Pick out each line in these entries that contains the string "following".

(Dataset excerpts)
---

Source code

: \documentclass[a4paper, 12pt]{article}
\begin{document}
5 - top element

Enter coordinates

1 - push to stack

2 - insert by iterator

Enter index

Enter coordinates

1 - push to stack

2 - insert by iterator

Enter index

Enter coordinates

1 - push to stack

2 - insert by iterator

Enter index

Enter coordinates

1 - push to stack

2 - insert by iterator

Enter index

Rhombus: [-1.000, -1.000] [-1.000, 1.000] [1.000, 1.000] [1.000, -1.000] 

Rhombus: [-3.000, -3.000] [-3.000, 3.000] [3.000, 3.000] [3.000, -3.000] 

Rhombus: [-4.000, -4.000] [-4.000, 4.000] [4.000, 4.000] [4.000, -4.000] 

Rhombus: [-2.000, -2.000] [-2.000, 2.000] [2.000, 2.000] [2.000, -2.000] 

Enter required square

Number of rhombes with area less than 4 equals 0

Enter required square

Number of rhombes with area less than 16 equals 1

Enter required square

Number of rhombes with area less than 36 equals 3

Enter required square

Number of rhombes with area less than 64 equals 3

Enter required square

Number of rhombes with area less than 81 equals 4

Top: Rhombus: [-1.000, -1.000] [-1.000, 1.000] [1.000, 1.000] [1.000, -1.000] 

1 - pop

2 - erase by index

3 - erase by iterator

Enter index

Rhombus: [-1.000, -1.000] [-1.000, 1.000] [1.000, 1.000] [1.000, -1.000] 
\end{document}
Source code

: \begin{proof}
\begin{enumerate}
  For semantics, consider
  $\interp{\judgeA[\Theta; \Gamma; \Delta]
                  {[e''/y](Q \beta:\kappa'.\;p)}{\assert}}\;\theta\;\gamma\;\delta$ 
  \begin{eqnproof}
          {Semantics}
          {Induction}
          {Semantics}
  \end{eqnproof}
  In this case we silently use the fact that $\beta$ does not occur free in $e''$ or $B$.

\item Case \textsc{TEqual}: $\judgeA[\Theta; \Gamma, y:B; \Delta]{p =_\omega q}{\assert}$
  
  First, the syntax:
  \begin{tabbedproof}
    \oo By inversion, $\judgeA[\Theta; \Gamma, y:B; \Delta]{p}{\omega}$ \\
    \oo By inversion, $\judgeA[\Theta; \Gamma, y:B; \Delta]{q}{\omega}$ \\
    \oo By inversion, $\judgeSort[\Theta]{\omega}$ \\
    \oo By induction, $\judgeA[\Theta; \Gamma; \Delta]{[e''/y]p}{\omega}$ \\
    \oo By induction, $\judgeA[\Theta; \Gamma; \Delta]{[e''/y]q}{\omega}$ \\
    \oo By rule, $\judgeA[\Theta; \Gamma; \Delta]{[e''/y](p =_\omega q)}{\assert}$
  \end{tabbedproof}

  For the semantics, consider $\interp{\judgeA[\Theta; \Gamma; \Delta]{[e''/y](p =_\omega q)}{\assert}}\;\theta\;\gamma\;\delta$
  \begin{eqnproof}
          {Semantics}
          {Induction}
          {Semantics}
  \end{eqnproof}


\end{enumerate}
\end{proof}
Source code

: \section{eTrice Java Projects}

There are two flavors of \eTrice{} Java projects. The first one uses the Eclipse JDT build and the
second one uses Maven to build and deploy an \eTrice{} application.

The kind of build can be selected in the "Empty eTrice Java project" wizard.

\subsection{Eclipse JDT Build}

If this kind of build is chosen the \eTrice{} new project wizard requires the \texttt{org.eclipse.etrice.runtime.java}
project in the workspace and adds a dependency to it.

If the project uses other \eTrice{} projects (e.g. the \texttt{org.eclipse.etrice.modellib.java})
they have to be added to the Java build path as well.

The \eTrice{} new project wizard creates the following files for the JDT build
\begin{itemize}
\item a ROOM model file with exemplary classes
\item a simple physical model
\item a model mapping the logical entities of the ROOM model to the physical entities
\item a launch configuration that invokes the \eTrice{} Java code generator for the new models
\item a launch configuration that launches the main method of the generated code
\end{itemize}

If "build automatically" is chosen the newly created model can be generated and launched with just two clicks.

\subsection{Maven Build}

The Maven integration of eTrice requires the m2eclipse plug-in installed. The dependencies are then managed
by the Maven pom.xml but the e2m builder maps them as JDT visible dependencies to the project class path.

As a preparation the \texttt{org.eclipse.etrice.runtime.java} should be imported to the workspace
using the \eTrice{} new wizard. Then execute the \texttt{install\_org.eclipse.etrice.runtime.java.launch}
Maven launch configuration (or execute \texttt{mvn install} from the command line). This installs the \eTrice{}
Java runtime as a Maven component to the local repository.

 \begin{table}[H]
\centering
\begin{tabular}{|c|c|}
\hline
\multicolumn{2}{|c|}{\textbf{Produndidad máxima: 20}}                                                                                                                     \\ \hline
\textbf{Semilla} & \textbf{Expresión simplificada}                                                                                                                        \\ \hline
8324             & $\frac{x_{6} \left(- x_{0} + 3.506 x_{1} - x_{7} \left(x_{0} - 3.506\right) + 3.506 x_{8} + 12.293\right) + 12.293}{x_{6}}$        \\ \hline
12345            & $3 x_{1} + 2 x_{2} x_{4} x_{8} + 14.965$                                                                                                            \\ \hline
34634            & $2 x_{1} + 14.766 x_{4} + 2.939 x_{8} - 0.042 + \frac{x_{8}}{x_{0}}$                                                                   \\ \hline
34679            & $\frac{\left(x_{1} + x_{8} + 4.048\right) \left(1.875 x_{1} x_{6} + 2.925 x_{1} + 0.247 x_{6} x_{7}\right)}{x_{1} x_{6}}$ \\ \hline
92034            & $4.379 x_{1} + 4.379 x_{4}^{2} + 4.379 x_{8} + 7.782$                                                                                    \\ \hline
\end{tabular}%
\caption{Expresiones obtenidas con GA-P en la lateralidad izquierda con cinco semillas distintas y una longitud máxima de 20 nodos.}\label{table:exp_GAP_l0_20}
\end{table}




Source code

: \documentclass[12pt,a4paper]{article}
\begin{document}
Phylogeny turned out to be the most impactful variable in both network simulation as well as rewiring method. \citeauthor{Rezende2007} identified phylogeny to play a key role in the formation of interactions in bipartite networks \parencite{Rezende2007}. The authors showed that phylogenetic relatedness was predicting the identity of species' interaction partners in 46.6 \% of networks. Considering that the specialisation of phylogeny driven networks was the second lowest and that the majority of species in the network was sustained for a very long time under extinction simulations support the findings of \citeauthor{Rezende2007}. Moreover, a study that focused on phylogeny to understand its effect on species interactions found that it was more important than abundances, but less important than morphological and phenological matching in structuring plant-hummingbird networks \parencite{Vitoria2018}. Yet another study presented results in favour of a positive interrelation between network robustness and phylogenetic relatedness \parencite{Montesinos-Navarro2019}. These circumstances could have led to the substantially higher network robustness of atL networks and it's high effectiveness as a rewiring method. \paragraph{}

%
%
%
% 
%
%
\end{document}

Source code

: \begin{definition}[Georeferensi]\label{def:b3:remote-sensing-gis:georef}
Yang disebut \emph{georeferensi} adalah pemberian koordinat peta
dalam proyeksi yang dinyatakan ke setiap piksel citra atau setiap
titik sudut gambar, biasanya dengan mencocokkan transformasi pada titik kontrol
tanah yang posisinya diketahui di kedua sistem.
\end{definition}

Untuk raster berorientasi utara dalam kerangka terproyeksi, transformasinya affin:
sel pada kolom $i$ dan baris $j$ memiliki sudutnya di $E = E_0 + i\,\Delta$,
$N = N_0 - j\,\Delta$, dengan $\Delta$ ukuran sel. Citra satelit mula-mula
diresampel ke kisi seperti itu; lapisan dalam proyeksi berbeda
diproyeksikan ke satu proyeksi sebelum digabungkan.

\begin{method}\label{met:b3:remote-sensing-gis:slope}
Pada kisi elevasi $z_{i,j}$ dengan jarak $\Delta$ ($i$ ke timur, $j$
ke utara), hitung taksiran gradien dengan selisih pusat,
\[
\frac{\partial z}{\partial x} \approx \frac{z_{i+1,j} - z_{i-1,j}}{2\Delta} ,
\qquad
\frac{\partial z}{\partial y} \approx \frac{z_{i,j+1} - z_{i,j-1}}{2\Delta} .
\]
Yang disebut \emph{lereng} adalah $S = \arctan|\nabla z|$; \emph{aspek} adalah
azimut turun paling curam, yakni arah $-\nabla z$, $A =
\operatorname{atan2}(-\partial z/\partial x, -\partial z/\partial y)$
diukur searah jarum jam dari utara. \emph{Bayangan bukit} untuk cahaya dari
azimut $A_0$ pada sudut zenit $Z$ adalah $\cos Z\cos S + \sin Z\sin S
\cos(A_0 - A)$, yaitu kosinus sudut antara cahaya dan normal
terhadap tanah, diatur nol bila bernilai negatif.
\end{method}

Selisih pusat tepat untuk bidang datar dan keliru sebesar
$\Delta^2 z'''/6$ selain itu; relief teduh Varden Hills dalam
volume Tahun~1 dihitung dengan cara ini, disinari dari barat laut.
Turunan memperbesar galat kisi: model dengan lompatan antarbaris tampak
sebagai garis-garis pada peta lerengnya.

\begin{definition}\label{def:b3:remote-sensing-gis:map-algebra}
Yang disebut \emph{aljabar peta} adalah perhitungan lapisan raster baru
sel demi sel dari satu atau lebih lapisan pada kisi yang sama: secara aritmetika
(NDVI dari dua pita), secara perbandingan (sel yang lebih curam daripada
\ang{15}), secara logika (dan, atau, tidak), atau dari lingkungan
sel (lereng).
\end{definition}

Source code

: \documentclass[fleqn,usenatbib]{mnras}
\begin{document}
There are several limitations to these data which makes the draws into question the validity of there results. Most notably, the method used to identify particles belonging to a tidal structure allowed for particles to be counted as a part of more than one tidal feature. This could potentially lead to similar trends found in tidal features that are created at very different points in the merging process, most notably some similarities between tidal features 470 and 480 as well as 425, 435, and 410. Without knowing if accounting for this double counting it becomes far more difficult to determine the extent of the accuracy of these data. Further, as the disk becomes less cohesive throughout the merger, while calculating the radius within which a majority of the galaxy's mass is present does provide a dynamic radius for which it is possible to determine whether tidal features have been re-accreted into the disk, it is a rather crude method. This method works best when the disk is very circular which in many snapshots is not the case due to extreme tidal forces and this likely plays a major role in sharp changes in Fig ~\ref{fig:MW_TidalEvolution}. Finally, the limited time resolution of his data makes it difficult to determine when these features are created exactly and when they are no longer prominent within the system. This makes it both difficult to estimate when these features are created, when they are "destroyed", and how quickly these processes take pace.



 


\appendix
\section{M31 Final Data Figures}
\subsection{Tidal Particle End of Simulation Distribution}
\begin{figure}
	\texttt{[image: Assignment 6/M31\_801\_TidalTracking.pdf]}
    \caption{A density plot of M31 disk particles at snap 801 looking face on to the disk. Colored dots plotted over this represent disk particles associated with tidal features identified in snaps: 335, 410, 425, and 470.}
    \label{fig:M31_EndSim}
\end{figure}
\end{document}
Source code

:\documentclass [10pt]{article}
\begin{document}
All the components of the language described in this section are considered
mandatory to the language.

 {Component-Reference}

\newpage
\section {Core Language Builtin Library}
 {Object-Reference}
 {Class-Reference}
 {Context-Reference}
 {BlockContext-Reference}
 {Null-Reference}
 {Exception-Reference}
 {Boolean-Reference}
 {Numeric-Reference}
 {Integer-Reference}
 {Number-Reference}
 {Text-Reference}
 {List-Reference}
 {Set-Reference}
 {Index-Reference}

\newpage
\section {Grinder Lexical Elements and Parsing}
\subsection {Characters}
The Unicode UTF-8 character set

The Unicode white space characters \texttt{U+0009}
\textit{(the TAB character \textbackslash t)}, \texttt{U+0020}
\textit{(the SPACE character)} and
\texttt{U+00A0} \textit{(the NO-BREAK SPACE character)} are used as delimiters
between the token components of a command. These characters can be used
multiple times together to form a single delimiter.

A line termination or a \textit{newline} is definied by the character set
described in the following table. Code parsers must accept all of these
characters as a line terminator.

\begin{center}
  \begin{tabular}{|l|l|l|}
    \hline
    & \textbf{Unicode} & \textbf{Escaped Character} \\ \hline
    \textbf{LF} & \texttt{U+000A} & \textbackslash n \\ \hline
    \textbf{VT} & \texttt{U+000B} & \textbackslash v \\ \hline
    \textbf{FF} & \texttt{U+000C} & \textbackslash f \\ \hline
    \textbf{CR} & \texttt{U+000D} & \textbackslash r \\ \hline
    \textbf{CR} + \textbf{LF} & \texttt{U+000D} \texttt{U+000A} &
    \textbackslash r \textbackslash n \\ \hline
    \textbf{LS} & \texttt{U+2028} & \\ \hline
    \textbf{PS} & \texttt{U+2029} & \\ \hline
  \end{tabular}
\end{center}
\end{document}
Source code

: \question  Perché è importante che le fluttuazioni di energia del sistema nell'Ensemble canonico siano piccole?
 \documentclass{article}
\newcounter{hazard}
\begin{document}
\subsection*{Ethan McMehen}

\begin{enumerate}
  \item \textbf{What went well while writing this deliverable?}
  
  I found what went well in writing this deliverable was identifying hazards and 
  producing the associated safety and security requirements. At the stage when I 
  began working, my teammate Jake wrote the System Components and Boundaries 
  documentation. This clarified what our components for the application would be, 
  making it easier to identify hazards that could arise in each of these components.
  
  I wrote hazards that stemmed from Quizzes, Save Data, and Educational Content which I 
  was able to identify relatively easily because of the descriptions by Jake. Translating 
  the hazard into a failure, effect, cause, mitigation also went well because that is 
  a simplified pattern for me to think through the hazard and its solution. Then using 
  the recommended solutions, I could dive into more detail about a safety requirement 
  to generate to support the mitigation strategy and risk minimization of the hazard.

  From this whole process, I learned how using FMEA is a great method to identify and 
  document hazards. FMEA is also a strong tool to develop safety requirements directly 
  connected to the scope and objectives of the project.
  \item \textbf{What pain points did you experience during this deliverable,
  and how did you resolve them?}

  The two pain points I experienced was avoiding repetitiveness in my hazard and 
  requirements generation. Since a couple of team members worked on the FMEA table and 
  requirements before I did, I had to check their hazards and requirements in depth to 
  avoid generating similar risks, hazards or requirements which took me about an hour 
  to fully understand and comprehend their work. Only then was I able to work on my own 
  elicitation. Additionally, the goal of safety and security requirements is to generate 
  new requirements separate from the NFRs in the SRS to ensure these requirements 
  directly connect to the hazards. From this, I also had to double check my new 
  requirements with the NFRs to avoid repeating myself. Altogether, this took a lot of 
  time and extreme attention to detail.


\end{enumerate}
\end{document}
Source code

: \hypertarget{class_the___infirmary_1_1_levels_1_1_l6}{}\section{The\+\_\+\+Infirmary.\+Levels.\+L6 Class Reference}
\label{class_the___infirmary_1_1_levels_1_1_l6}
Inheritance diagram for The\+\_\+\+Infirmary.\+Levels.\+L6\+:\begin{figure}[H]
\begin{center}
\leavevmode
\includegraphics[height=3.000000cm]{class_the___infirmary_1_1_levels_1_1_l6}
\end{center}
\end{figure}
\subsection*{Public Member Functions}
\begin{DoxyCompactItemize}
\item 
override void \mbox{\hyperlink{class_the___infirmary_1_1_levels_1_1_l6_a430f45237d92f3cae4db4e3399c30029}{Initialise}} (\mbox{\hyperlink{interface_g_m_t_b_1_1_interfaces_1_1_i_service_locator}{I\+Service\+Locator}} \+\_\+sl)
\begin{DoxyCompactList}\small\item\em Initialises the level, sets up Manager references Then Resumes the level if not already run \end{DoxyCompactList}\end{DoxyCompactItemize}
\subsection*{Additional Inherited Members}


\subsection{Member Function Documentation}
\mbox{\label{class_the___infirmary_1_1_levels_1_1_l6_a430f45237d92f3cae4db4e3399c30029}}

---

◆ ANSWER SPACE ◆
The \eTrice{} new project wizard creates the following files for the JDT build
described in the following table. Code parsers must accept all of these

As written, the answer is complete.